The spot sold boatloads of Olay, and continued to do so long after P&G’s othodoxy said it should have worn out. Meanwhile, its agencies’ best minds tried to figure out how to make another one just like it. In the effort to deconstruct the magic of “Top Gun,” there were some regrettable attempts to further plunder Tom Cruise’s opus, and others involving women getting into some kind of pickle because they looked younger than they were. Nothing worked. Sometimes spectacularly. It didn’t occur to anybody that this was because these spots made the women in them look like helpless naifs. “Top Gun,” alone, possessed one important quality: the female character was powerful, and empowered further by the product. All those black turtlenecked creative directors were chasing a formula, when what really made the campaign tick was a truth.

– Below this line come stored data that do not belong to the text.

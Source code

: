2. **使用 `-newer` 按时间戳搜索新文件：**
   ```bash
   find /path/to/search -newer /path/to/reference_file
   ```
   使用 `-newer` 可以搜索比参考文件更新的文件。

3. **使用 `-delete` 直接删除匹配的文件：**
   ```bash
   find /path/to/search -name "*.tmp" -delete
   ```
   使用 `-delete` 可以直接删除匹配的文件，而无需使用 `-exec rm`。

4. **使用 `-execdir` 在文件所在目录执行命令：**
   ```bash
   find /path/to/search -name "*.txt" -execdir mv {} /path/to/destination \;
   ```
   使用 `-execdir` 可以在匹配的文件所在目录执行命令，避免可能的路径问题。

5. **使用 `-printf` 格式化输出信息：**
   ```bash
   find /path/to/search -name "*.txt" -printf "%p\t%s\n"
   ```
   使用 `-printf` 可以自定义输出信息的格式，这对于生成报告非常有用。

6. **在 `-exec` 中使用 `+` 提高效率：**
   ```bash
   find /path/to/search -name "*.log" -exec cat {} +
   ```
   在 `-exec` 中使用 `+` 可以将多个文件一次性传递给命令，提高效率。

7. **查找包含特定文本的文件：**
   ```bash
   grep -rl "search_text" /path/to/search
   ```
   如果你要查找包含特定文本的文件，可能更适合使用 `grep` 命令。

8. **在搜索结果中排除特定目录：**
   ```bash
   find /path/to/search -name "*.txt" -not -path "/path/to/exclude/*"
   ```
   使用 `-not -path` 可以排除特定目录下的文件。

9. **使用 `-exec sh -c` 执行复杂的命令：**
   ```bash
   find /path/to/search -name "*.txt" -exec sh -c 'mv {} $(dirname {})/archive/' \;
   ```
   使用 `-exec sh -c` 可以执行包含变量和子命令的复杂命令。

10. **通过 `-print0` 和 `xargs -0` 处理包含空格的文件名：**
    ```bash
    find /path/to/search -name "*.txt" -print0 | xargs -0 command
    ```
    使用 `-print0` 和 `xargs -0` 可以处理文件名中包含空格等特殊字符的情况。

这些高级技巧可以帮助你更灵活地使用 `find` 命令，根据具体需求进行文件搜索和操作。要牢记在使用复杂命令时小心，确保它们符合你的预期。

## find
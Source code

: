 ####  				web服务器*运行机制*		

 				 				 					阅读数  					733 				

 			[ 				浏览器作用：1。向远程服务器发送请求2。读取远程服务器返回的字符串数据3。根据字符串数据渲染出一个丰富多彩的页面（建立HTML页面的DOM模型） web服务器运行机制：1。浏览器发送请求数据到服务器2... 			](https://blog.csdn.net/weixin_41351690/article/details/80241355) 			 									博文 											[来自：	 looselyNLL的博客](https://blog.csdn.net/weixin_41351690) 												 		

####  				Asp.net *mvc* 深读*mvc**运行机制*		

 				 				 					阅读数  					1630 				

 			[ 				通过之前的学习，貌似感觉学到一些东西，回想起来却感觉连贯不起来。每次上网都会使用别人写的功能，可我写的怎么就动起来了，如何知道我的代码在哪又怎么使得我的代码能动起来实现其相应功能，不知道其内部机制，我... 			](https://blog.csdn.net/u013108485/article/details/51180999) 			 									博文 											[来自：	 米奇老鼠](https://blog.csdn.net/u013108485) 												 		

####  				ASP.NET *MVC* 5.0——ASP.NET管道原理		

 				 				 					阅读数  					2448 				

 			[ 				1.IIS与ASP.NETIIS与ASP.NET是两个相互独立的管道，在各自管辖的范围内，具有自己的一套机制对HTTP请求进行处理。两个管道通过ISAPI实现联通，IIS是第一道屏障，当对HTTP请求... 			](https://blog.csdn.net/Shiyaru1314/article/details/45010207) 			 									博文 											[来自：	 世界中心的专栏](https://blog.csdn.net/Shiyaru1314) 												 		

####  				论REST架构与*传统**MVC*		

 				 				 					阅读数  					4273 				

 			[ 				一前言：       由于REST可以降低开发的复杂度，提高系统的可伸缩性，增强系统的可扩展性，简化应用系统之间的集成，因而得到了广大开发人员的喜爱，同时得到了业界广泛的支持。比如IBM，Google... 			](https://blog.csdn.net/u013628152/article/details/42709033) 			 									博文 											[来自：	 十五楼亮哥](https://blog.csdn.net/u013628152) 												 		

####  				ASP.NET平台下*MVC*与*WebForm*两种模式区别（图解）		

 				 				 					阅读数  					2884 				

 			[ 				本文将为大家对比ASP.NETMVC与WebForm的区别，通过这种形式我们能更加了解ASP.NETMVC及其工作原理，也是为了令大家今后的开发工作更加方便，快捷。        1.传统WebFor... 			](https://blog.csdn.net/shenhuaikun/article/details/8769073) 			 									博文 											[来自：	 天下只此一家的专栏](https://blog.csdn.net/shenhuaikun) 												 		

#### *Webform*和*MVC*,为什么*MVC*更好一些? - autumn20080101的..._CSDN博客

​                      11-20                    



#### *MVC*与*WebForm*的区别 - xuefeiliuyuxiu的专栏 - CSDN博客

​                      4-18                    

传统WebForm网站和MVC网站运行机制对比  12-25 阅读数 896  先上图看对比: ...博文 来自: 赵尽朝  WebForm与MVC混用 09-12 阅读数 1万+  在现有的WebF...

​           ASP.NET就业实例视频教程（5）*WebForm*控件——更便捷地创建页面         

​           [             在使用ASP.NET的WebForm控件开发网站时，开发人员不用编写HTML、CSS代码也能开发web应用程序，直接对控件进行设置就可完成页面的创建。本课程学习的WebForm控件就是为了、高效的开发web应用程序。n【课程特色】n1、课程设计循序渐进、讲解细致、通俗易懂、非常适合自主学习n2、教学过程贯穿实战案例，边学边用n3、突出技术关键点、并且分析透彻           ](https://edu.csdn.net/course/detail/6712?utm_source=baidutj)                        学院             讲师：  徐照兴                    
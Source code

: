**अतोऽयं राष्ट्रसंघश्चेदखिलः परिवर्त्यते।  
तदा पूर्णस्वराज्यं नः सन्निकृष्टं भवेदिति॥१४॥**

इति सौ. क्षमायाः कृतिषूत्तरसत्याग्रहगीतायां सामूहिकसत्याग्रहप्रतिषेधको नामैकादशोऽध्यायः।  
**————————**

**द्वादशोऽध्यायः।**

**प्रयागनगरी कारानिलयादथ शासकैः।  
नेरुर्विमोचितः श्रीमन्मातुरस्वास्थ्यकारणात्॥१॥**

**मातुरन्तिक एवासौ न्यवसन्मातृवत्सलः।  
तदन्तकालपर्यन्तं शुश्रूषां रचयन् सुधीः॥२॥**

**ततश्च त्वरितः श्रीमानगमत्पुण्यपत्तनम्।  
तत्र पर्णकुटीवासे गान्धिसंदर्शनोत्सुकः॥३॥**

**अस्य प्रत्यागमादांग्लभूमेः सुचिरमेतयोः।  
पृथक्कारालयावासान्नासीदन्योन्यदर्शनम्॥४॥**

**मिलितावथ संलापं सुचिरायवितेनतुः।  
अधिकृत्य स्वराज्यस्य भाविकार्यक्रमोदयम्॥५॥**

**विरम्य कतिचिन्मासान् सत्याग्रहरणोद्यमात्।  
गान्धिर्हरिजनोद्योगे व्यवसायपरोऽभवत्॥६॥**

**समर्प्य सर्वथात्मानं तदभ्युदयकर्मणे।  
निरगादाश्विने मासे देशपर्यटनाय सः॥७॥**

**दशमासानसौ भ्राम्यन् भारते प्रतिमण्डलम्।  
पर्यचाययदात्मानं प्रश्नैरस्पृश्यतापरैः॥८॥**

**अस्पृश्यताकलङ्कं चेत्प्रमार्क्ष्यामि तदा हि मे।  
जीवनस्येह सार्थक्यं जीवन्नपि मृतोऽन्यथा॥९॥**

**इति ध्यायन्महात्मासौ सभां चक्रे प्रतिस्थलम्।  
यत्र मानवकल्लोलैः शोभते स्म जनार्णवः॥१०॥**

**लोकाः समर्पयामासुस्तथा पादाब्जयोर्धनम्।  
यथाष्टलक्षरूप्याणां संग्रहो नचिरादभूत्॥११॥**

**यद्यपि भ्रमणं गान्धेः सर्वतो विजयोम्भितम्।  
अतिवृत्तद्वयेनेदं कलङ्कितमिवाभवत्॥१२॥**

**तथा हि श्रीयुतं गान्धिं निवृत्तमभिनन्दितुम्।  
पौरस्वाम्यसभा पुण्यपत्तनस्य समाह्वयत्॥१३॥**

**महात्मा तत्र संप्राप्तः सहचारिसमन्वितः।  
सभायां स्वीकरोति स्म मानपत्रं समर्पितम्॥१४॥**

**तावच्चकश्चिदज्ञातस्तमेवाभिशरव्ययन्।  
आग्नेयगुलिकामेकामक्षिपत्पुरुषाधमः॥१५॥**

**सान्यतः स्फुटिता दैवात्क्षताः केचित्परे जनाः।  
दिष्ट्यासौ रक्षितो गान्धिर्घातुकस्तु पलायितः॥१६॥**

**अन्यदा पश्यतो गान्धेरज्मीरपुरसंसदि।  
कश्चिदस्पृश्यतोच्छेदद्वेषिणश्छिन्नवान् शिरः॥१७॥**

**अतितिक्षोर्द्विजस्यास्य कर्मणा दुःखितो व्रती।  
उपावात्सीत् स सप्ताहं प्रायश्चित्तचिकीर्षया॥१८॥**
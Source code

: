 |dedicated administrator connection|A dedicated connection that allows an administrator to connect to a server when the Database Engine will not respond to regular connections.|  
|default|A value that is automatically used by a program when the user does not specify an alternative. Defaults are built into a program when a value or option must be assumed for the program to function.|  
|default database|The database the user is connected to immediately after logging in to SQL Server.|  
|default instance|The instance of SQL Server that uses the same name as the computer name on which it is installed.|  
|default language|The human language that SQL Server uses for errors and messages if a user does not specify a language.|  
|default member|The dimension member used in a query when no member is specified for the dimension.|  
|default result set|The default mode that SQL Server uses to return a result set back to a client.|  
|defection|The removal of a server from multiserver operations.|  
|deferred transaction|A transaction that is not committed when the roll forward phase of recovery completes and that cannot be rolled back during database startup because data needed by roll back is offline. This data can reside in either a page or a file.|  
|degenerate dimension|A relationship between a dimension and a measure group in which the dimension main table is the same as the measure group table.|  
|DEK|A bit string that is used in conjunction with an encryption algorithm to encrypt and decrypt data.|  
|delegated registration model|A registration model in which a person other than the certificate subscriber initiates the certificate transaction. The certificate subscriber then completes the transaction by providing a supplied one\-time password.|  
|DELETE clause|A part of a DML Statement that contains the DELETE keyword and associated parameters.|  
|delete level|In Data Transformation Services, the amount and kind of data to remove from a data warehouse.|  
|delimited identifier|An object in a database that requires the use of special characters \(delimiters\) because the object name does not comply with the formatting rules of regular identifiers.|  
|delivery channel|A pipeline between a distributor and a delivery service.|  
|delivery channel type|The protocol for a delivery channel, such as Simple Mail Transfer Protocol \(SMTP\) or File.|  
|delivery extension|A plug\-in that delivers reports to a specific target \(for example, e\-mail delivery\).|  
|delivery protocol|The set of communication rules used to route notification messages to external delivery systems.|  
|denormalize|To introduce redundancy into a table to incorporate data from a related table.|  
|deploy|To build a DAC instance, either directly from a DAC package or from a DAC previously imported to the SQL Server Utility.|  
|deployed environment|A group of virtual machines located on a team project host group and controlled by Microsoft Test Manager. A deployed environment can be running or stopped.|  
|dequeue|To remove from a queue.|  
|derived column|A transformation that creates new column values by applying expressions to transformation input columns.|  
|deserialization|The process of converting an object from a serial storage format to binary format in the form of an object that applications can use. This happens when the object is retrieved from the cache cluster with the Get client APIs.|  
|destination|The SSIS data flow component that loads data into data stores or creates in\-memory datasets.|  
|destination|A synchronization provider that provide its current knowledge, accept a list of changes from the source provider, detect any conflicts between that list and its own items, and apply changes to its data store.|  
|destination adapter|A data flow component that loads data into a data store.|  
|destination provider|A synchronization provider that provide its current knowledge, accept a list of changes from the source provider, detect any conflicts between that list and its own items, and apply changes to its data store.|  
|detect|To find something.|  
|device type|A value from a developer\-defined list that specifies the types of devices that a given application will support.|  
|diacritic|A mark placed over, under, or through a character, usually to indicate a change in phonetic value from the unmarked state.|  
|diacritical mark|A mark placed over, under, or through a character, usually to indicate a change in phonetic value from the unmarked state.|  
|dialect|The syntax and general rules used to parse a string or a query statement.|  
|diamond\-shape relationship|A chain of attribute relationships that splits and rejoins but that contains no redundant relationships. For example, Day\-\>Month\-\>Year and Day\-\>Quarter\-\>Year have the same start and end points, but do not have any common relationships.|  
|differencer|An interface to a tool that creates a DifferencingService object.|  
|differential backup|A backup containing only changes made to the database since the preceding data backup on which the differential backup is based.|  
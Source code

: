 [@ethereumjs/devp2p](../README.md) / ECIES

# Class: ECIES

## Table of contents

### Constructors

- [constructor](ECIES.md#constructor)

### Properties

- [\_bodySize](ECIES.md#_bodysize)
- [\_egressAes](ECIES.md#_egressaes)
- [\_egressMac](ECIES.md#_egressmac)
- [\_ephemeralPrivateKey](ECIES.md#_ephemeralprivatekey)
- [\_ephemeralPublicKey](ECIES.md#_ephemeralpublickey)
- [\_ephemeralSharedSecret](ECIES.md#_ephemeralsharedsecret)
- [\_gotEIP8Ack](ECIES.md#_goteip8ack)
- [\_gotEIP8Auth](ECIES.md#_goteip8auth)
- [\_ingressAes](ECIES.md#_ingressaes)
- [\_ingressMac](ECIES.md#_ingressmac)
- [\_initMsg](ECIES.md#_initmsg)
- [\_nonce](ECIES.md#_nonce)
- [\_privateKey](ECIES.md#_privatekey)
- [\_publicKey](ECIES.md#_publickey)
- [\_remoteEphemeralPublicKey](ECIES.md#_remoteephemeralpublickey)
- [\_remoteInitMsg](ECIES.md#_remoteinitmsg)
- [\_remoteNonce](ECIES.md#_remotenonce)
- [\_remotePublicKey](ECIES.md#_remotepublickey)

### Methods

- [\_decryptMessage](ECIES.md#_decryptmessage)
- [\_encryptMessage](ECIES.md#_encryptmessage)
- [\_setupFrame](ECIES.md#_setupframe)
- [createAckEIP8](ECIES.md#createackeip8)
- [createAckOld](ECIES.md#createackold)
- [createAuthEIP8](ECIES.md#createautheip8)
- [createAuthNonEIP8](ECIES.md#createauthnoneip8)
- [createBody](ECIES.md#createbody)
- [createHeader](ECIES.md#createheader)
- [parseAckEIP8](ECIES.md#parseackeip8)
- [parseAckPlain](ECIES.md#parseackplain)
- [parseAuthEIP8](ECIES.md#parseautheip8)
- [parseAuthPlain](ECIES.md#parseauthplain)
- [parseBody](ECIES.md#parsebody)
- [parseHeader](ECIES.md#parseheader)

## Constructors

This reminiscence is brought to you by Dove’s Campaign for Real Beauty, specifically its latest iteration, “Beauty Patch,” launched last week. Built on the success of its “Real Beauty Sketches” viral hit, “Beauty Patch” also aims to convince women they’re more beautiful than they believe. This continues to be a noble pursuit, and I love Dove for it. But “Beauty Patch” chases the moment of epiphany so single-mindedly that it forgets to be sensitive about how it’s accomplished. Rather than let women see themselves through the eyes of others, as “Sketches” did, it cons them with a fake medicated patch that’s supposed to make them feel more beautiful. The epiphanic moment arrives as they are instead made to feel like idiots for believing in the patch in the first place.
Following up “Sketches” had to be one of the toughest briefs in the business. It was the eighth most-viewed viral video of all time, and gave Dove the kind of awareness leverage content marketers fantasize about. But in trying to advance the brand’s story from there, Dove lost the plot. It won’t be fatal as long as they get the next one right. As long as they remember that when the screen fades to black, we want to be happy for these women, not pity them.